Families of West Virginia coal miners killed or missing in Monday's mine explosion soon may see an end to their agonizing wait to be reunited with their loved ones.
West Virginia Gov. Joe Manchin and MSHA chief Kevin Strickland said two eight-man rescue and recovery teams are headed deep inside the Upper Big Branch coal mine tonight, pulling out all the stops to honor a 96-hour commitment made to the families to get to four miners who could still be alive inside a rescue chamber.
Efforts to ventilate the mine by drilling bore holes to release the potentially explosive air have proven tedious, but officials say the air quality is slowly improving.
"We have to try to get in there sometime," said Strickland. "We have to get people in there tonight."
Mine workers will pump nitrogen, a fire suppressant, into the mine to try to neutralize the toxic air and render it inert, said Strickland. Since nitrogen eliminates oxygen, recovery teams will need to wear oxygen masks.

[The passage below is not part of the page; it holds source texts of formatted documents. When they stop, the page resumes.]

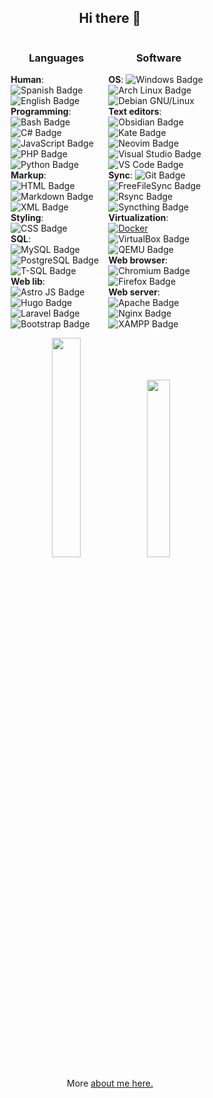 <h2 align="center">Hi there 👋</h2>
<!-- Tables are not displayed together -->
<div id="container" style="display: flex; justify-content: center; align-items: center; gap: 10px">
  <!-- Table 1 -->
  <div class="table-container" style="width: 29%;">
    <h3 align="center">Languages</h3>
    <div>
      <strong>Human</strong>: <img src="https://img.shields.io/badge/Español-🇪🇸-red" alt="Spanish Badge">
      <img src="https://img.shields.io/badge/English-🇺🇸-blue" alt="English Badge">
    </div>
    <div>
      <strong>Programming</strong>: <img src="https://img.shields.io/badge/-Bash-444444?style=flat&logo=GNU%20Bash" alt="Bash Badge">
      <img src="https://img.shields.io/badge/-C%23-239120?style=flat&logo=C%20Sharp&logoColor=white" alt="C# Badge">
      <img src="https://img.shields.io/badge/-JS-F7DF1E?style=flat&logo=JavaScript&logoColor=black" alt="JavaScript Badge">
      <img src="https://img.shields.io/badge/-PHP-777BB4?style=flat&logo=PHP&logoColor=white" alt="PHP Badge">
      <img src="https://img.shields.io/badge/-Python-3776AB?style=flat&logo=Python&logoColor=white" alt="Python Badge">
    </div>
    <div>
      <strong>Markup</strong>: <img src="https://img.shields.io/badge/-HTML5-E34F26?style=flat&logo=HTML5&logoColor=white" alt="HTML Badge">
      <img src="https://img.shields.io/badge/-Markdown-000000?style=flat&logo=Markdown&logoColor=white" alt="Markdown Badge">
      <img src="https://img.shields.io/badge/-XML-00599C?style=flat&logo=XML&logoColor=white" alt="XML Badge">
    </div>
    <div>
      <strong>Styling</strong>: <img src="https://img.shields.io/badge/-CSS-1572B6?style=flat&logo=CSS3&logoColor=white" alt="CSS Badge">
    </div>
    <div>
      <strong>SQL</strong>: <img src="https://img.shields.io/badge/-MySQL-4479A1?style=flat&logo=MySQL&logoColor=white" alt="MySQL Badge">
      <img src="https://img.shields.io/badge/-PostgreSQL-336791?style=flat&logo=PostgreSQL&logoColor=white" alt="PostgreSQL Badge">
      <img src="https://img.shields.io/badge/-T--SQL-CC2927?style=flat&logo=Microsoft%20SQL%20Server&logoColor=white" alt="T-SQL Badge">
    </div>
    <div>
      <strong>Web lib</strong>: <img src="https://img.shields.io/badge/-Astro%20JS-0c2445?style=flat&logo=astro" alt="Astro JS Badge">
      <img src="https://img.shields.io/badge/-Hugo-FF4088?style=flat&logo=hugo" alt="Hugo Badge">
      <img src="https://img.shields.io/badge/-Laravel-FF2D20?style=flat&logo=laravel&logoColor=white" alt="Laravel Badge">
      <img src="https://img.shields.io/badge/-Bootstrap-563D7C?style=flat&logo=bootstrap&logoColor=white" alt="Bootstrap Badge">
    </div>
  </div>

  <!-- Tabla 2 -->
  <div style="width: 32%;">
    <h3 align="center">Software</h3>
    <div>
      <strong>OS</strong>: <img src="https://img.shields.io/badge/-Windows-0078D6?style=flat&logo=windows&logoColor=white" alt="Windows Badge">
      <img src="https://img.shields.io/badge/-Arch%20Linux-1793D1?style=flat&logo=arch-linux&logoColor=white" alt="Arch Linux Badge">
      <img src="https://img.shields.io/badge/-Debian-A81D33?style=flat&logo=debian&logoColor=white" alt="Debian GNU/Linux">
    </div>
    <div>
      <strong>Text editors</strong>: <img src="https://img.shields.io/badge/-Obsidian-0D1321?style=flat&logo=obsidian&logoColor=white" alt="Obsidian Badge">
      <img src="https://img.shields.io/badge/-Kate-0082C9?style=flat&logo=kate&logoColor=white" alt="Kate Badge">
      <img src="https://img.shields.io/badge/-Neovim-57A143?style=flat&logo=neovim&logoColor=white" alt="Neovim Badge">
      <img src="https://img.shields.io/badge/-Visual%20Studio-5C2D91?style=flat&logo=visual-studio" alt="Visual Studio Badge">
      <img src="https://img.shields.io/badge/-VS%20Code-007ACC?style=flat&logo=visual-studio-code&logoColor=white" alt="VS Code Badge">
    </div>
    <div>
      <strong>Sync</strong>: <img src="https://img.shields.io/badge/-Git-F05032?style=flat&logo=git&logoColor=white" alt="Git Badge">
      <img src="https://img.shields.io/badge/-FreeFileSync-0098FE?style=flat&logo=freefilesync&logoColor=white" alt="FreeFileSync Badge">
      <img src="https://img.shields.io/badge/-Rsync-3D8CFF?style=flat&logo=rsync&logoColor=white" alt="Rsync Badge">
      <img src="https://img.shields.io/badge/-Syncthing-2D3134?style=flat&logo=syncthing&logoColor=white" alt="Syncthing Badge">
    </div>
    <div>
      <strong>Virtualization</strong>: <a href="https://www.docker.com"><img src="https://img.shields.io/badge/-Docker-2496ED?style=flat&logo=docker&logoColor=white" alt="Docker"></a>
      <img src="https://img.shields.io/badge/-VirtualBox-183A61?style=flat&logo=virtualbox" alt="VirtualBox Badge">
      <img src="https://img.shields.io/badge/-QEMU+virt-FF6600?style=flat&logo=qemu&logoColor=white" alt="QEMU Badge">
    </div>
    <div>
      <strong>Web browser</strong>: <img src="https://img.shields.io/badge/-Chromium-4E8FFB?style=flat&logo=Google%20Chrome&logoColor=white" alt="Chromium Badge">
      <img src="https://img.shields.io/badge/-Firefox-FF7139?style=flat&logo=Firefox&logoColor=white" alt="Firefox Badge">
    </div>
    <div>
      <strong>Web server</strong>: <img src="https://img.shields.io/badge/-Apache-D22128?style=flat&logo=apache&logoColor=white" alt="Apache Badge">
      <img src="https://img.shields.io/badge/-Nginx-009639?style=flat&logo=nginx&logoColor=white" alt="Nginx Badge">
      <img src="https://img.shields.io/badge/-XAMPP-F37623?style=flat&logo=xampp&logoColor=white" alt="XAMPP Badge">
    </div>
  </div>
</div>

<div id="stats" style="margin-top: 12px;">
  <p align="center">
      <a href="https://github.com/David7ce/"><img width="30%" src="https://github-readme-stats.vercel.app/api?username=David7ce&show_icons=true&theme=tokyonight"></a>
      <a href="https://github.com/David7ce"><img width="27%" src="https://github-readme-stats.vercel.app/api/top-langs/?username=David7ce&theme=dark&hide=html,css,cmake&layout=compact&langs_count=5&bg_color=101010&hide_title=true"></a>
  </p>
</div>

<div id="info">
  <p align="center">More <a href="https://David7ce.github.io/about/">about me here.</a></p>
</div>

<!--
<div id"tables">
<table style="float: left; width: 19%; margin-right: 12px;">
  <thead>
    <tr>
      <th><strong>Languages</strong></th>
      <th>Names</th>
    </tr>
  </thead>
  <tbody>
    <tr>
      <td><strong>Human</strong></td>
      <td><img src="https://img.shields.io/badge/Español-🇪🇸-red" alt="Spanish Badge"> <img src="https://img.shields.io/badge/English-🇺🇸-blue" alt="English Badge"></td>
    </tr>
    <tr>
      <td><strong>Programming</strong></td>
      <td><img src="https://img.shields.io/badge/-Bash-444444?style=flat&logo=GNU%20Bash" alt="Bash Badge"><img src="https://img.shields.io/badge/-C%23-239120?style=flat&logo=C%20Sharp&logoColor=white" alt="C# Badge"> <img src="https://img.shields.io/badge/-JavaScript-F7DF1E?style=flat&logo=JavaScript&logoColor=black" alt="JavaScript Badge"> <img src="https://img.shields.io/badge/-PHP-777BB4?style=flat&logo=PHP&logoColor=white" alt="PHP Badge"> <img src="https://img.shields.io/badge/-Python-3776AB?style=flat&logo=Python&logoColor=white" alt="Python Badge"></td>
    </tr>
    <tr>
      <td><strong>Markup</strong></td>
      <td><img src="https://img.shields.io/badge/-HTML5-E34F26?style=flat&logo=HTML5&logoColor=white" alt="HTML Badge"> <img src="https://img.shields.io/badge/-Markdown-000000?style=flat&logo=Markdown&logoColor=white" alt="Markdown Badge"> <img src="https://img.shields.io/badge/-XML-00599C?style=flat&logo=XML&logoColor=white" alt="XML Badge"></td>
    </tr>
    <tr>
      <td><strong>Styling</strong></td>
      <td><img src="https://img.shields.io/badge/-CSS-1572B6?style=flat&logo=CSS3&logoColor=white" alt="CSS Badge"></td>
    </tr>
    <tr>
      <td><strong>SQL</strong></td>
      <td><img src="https://img.shields.io/badge/-MySQL-4479A1?style=flat&logo=MySQL&logoColor=white" alt="MySQL Badge"> <img src="https://img.shields.io/badge/-PostgreSQL-336791?style=flat&logo=PostgreSQL&logoColor=white" alt="PostgreSQL Badge"> <img src="https://img.shields.io/badge/-T--SQL-CC2927?style=flat&logo=Microsoft%20SQL%20Server&logoColor=white" alt="T-SQL Badge"></td>
    </tr>
    <tr>
      <td><strong>Web lib</strong></td>
      <td><img src="https://img.shields.io/badge/-Astro%20JS-0c2445?style=flat&logo=astro" alt="Astro JS Badge"> <img src="https://img.shields.io/badge/-Hugo-FF4088?style=flat&logo=hugo" alt="Hugo Badge"> <img src="https://img.shields.io/badge/-Laravel-FF2D20?style=flat&logo=laravel&logoColor=white" alt="Laravel Badge"> <img src="https://img.shields.io/badge/-Bootstrap-563D7C?style=flat&logo=bootstrap&logoColor=white" alt="Bootstrap Badge"></td>
    </tr>
  </tbody>
</table>
</div>

<table style="float: left; width: 19%;">
  <thead>
    <tr>
      <th><strong>Software</strong></th>
      <th>Names</th>
    </tr>
  </thead>
  <tbody>
    <tr>
      <td><strong>OS</strong></td>
      <td><img src="https://img.shields.io/badge/-Windows-0078D6?style=flat&logo=windows&logoColor=white" alt="Windows Badge"> <img src="https://img.shields.io/badge/-Arch%20Linux-1793D1?style=flat&logo=arch-linux&logoColor=white" alt="Arch Linux Badge"> <img src="https://img.shields.io/badge/-Debian-A81D33?style=flat&logo=debian&logoColor=white" alt="Debian GNU/Linux"></td>
    </tr>
    <tr>
      <td><strong>Text editors</strong></td>
      <td><img src="https://img.shields.io/badge/-Obsidian-0D1321?style=flat&logo=obsidian&logoColor=white" alt="Obsidian Badge"><img src="https://img.shields.io/badge/-Kate-0082C9?style=flat&logo=kate&logoColor=white" alt="Kate Badge"> <img src="https://img.shields.io/badge/-Neovim-57A143?style=flat&logo=neovim&logoColor=white" alt="Neovim Badge"> <img src="https://img.shields.io/badge/-Visual%20Studio-5C2D91?style=flat&logo=visual-studio" alt="Visual Studio Badge"> <img src="https://img.shields.io/badge/-VS%20Code-007ACC?style=flat&logo=visual-studio-code&logoColor=white" alt="VS Code Badge"></td>
    </tr>
    <tr>
      <td><strong>Sync</strong></td>
      <td><img src="https://img.shields.io/badge/-Git-F05032?style=flat&logo=git&logoColor=white" alt="Git Badge"> <img src="https://img.shields.io/badge/-Rsync-3D8CFF?style=flat&logo=rsync&logoColor=white" alt="Rsync Badge"> <img src="https://img.shields.io/badge/-Syncthing-2D3134?style=flat&logo=syncthing&logoColor=white" alt="Syncthing Badge"> <img src="https://img.shields.io/badge/-FreeFileSync-0098FE?style=flat&logo=freefilesync&logoColor=white" alt="FreeFileSync Badge"></td>
    </tr>
    <tr>
      <td><strong>Virtualization</strong></td>
      <td><a href="https://www.docker.com"><img src="https://img.shields.io/badge/-Docker-2496ED?style=flat&logo=docker&logoColor=white" alt="Docker"></a> <img src="https://img.shields.io/badge/-VirtualBox-183A61?style=flat&logo=virtualbox" alt="VirtualBox Badge"> <img src="https://img.shields.io/badge/-Virt--Manager-4EAA25?style=flat&logo=virtualbox" alt="Virt-Manager Badge"> + <img src="https://img.shields.io/badge/-QEMU-FF6600?style=flat&logo=qemu&logoColor=white" alt="QEMU Badge"></td>
    </tr>
    <tr>
      <td><strong>Web browser</strong></td>
      <td><img src="https://img.shields.io/badge/-Chromium-4E8FFB?style=flat&logo=Google%20Chrome&logoColor=white" alt="Chromium Badge"> <img src="https://img.shields.io/badge/-Firefox-FF7139?style=flat&logo=Firefox&logoColor=white" alt="Firefox Badge"></td>
    </tr>
    <tr>
      <td><strong>Web server</strong></td>
      <td><img src="https://img.shields.io/badge/-Apache-D22128?style=flat&logo=apache&logoColor=white" alt="Apache Badge"> <img src="https://img.shields.io/badge/-Nginx-009639?style=flat&logo=nginx&logoColor=white" alt="Nginx Badge"> <img src="https://img.shields.io/badge/-XAMPP-F37623?style=flat&logo=xampp&logoColor=white" alt="XAMPP Badge"></td>
    </tr>
  </tbody>
</table>
-->

<!--
# Hi there 👋

| **Computer Languages**     | Names                                                                                                                                                                                                                                                                                                                                                                                                                                                                                                                                                                                               |
| :------------------------: | :-------------------------------------------------------------------------------------------------------------------------------------------------------------------------------------------------------------------------------------------------------------------------------------------------------------------------------------------------------------------------------------------------------------------------------------------------------------------------------------------------------------------------------------------------------------------------------------------------: |
| **Human languages**        | ![Spanish Badge](https://img.shields.io/badge/Español-🇪🇸-red) ![English Badge](https://img.shields.io/badge/English-🇺🇸-blue)                                                                                                                                                                                                                                                                                                                                                                                                                                                                         |
| **Programming Languages**  | ![Bash![C# Badge](https://img.shields.io/badge/-C%23-239120?style=flat&logo=C%20Sharp&logoColor=white) Badge](https://img.shields.io/badge/-Bash-444444?style=flat&logo=GNU%20Bash) ![C# Badge](https://img.shields.io/badge/-C%23-239120?style=flat&logo=C%20Sharp&logoColor=white) ![JavaScript Badge](https://img.shields.io/badge/-JavaScript-F7DF1E?style=flat&logo=JavaScript&logoColor=black) ![PHP Badge](https://img.shields.io/badge/-PHP-777BB4?style=flat&logo=PHP&logoColor=white) ![Python Badge](https://img.shields.io/badge/-Python-3776AB?style=flat&logo=Python&logoColor=white) |
| **Markup Languages**       | ![HTML Badge](https://img.shields.io/badge/-HTML5-E34F26?style=flat&logo=HTML5&logoColor=white) ![Markdown Badge](https://img.shields.io/badge/-Markdown-000000?style=flat&logo=Markdown&logoColor=white) ![XML Badge](https://img.shields.io/badge/-XML-00599C?style=flat&logo=XML&logoColor=white)                                                                                                                                                                                                                                                                                                |
| **Styling Languages**      | ![CSS Badge](https://img.shields.io/badge/-CSS-1572B6?style=flat&logo=CSS3&logoColor=white)                                                                                                                                                                                                                                                                                                                                                                                                                                                                                                         |
| **Search Query Languages** | ![MySQL Badge](https://img.shields.io/badge/-MySQL-4479A1?style=flat&logo=MySQL&logoColor=white) ![PostgreSQL Badge](https://img.shields.io/badge/-PostgreSQL-336791?style=flat&logo=PostgreSQL&logoColor=white) ![T-SQL Badge](https://img.shields.io/badge/-T--SQL-CC2927?style=flat&logo=Microsoft%20SQL%20Server&logoColor=white)                                                                                                                                                                                                                                                               |
| **Web Library/Framework**  | ![Astro JS Badge](https://img.shields.io/badge/-Astro%20JS-0c2445?style=flat&logo=astro) ![Hugo Badge](https://img.shields.io/badge/-Hugo-FF4088?style=flat&logo=hugo) ![Laravel Badge](https://img.shields.io/badge/-Laravel-FF2D20?style=flat&logo=laravel&logoColor=white) ![Bootstrap Badge](https://img.shields.io/badge/-Bootstrap-563D7C?style=flat&logo=bootstrap&logoColor=white)                                                                                                                                                                                                          |

| **Software Dev Kit**  | Names                                                                                                                                                                                                                                                                                                                                                                                                                            |
| :-------------------: | :----------------------------------------------------------------------------------------------------------------------------------------------------------------------------------------------------------------------------------------------------------------------------------------------------------------------------------------------------------------------------------------------------------------------------: |
| **Operating Systems** | ![Windows Badge](https://img.shields.io/badge/-Windows-0078D6?style=flat&logo=windows&logoColor=white) ![Arch Linux Badge](https://img.shields.io/badge/-Arch%20Linux-1793D1?style=flat&logo=arch-linux&logoColor=white) ![Debian GNU/Linux](https://img.shields.io/badge/-Debian%20GNU%2FLinux-A81D33?style=flat&logo=debian&logoColor=white)                                                                                   |
| **Code editors**      | ![Kate Badge](https://img.shields.io/badge/-Kate-0082C9?style=flat&logo=kate&logoColor=white) ![Neovim Badge](https://img.shields.io/badge/-Neovim-57A143?style=flat&logo=neovim&logoColor=white) ![Visual Studio Badge](https://img.shields.io/badge/-Visual%20Studio-5C2D91?style=flat&logo=visual-studio) ![VS Code Badge](https://img.shields.io/badge/-VS%20Code-007ACC?style=flat&logo=visual-studio-code&logoColor=white) |
| **Note editors**      | ![Obsidian Badge](https://img.shields.io/badge/-Obsidian-0D1321?style=flat&logo=obsidian&logoColor=white)                                                                                                                                                                                                                                                                                                                        |
| **Sync**              | ![Git Badge](https://img.shields.io/badge/-Git-F05032?style=flat&logo=git&logoColor=white) ![Rsync Badge](https://img.shields.io/badge/-Rsync-3D8CFF?style=flat&logo=rsync&logoColor=white) ![Syncthing Badge](https://img.shields.io/badge/-Syncthing-2D3134?style=flat&logo=syncthing&logoColor=white) ![FreeFileSync Badge](https://img.shields.io/badge/-FreeFileSync-0098FE?style=flat&logo=freefilesync&logoColor=white)   |
| **Virtualization**    | [![Docker](https://img.shields.io/badge/-Docker-2496ED?style=flat&logo=docker&logoColor=white)](https://www.docker.com) ![VirtualBox Badge](https://img.shields.io/badge/-VirtualBox-183A61?style=flat&logo=virtualbox) ![Virt-Manager Badge](https://img.shields.io/badge/-Virt--Manager-4EAA25?style=flat&logo=virtualbox) + ![QEMU Badge](https://img.shields.io/badge/-QEMU-FF6600?style=flat&logo=qemu&logoColor=white)     |
| **Web browsers**      | ![Chromium Badge](https://img.shields.io/badge/-Chromium-4E8FFB?style=flat&logo=Google%20Chrome&logoColor=white) ![Firefox Badge](https://img.shields.io/badge/-Firefox-FF7139?style=flat&logo=Firefox&logoColor=white)                                                                                                                                                                                                          |
| **Web server**        | ![Apache Badge](https://img.shields.io/badge/-Apache-D22128?style=flat&logo=apache&logoColor=white) ![Nginx Badge](https://img.shields.io/badge/-Nginx-009639?style=flat&logo=nginx&logoColor=white) ![XAMPP Badge](https://img.shields.io/badge/-XAMPP-F37623?style=flat&logo=xampp&logoColor=white)                                                                                                                            |

|   ------     | ---                                                                                                                                                                                                                         |
| :----------: | :-------------------------------------------------------------------------------------------------------------------------------------------------------------------------------------------------------------------------: |
| ![Quiec's github stats](https://github-readme-stats.vercel.app/api?username=David7ce&show_icons=true&theme=tokyonight) | ![Quiec's github stats](https://github-readme-stats.vercel.app/api/top-langs/?username=David7ce&theme=radical&layout=compact)
-->

<!--: APIS :-->
<!--: https://github-readme-stats.vercel.app/api?username=David7ce&theme=chartreuse-dark&hide_border=false&include_all_commits=true&count_private=true :-->
<!--: https://github-readme-stats.vercel.app/api?username=David7ce&show_icons=true&theme=tokyonight :-->

<!--: https://github-readme-stats.vercel.app/api/top-langs/?username=David7ce&theme=chartreuse-dark&hide_border=false&include_all_commits=true&count_private=true&layout=compact :-->
<!--: https://github-readme-stats.vercel.app/api/top-langs/?username=David7ce&theme=dark&hide=html,css,cmake&layout=compact&langs_count=5&bg_color=101010&hide_title=true :-->
<!--: https://github-readme-stats.vercel.app/api/top-langs/?username=David7ce&theme=radical&layout=compact  :-->

<!--: https://github-readme-streak-stats.herokuapp.com/?user=David7ce&theme=chartreuse-dark&hide_border=false :-->

<!--: https://komarev.com/ghpvc/?username=David7ce&color=grey :-->
<!--: https://leetcode.card.workers.dev/David7ce?theme=dark&font=baloo&extension=null&border=2&border_radius=8 :-->
<!--: https://visitcount.itsvg.in/api?id=David7ce&icon=0&color=0 :-->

Officials estimate it will take about 90 minutes for the crews to get to the area of the two refugee shelters, where their first priority will be to see if any of the miners unaccounted for made it inside. The airtight chambers contain enough oxygen, food and water for men who may have made it there to survive. Gov. Manchin has said everyone involved realizes that the chance of survivors is a "long shot."
At least 25 men were killed Monday evening when a massive explosion rocked the mine just as workers were undergoing a shift change. Rescuers recovered eight bodies in the immediate aftermath, but have been unable to account for the others.
Meanwhile, throughout these quiet mountain communities near Massey Energy Co.'s Upper Big Branch mine, people remain glued to their TV screens and radios, hungry for news updates on the tragedy even though some outside the area may have turned their attention elsewhere.
"I go home and I'm fixated on the TV, [local] channel 6 and 11," said Anthony Buzzard, 42, of Comfort, W.Va., a miner who spent years in Upper Big Branch and worked closely with many of the men killed or missing. "It's heartbreaking."
Nearby, inside Flint's Hardware in Sylvester, W.Va., a store manager fought back tears as she shelved bags of nuts and bolts while a small TV above the gun section aired a report on Thursday's mine rescue "set back."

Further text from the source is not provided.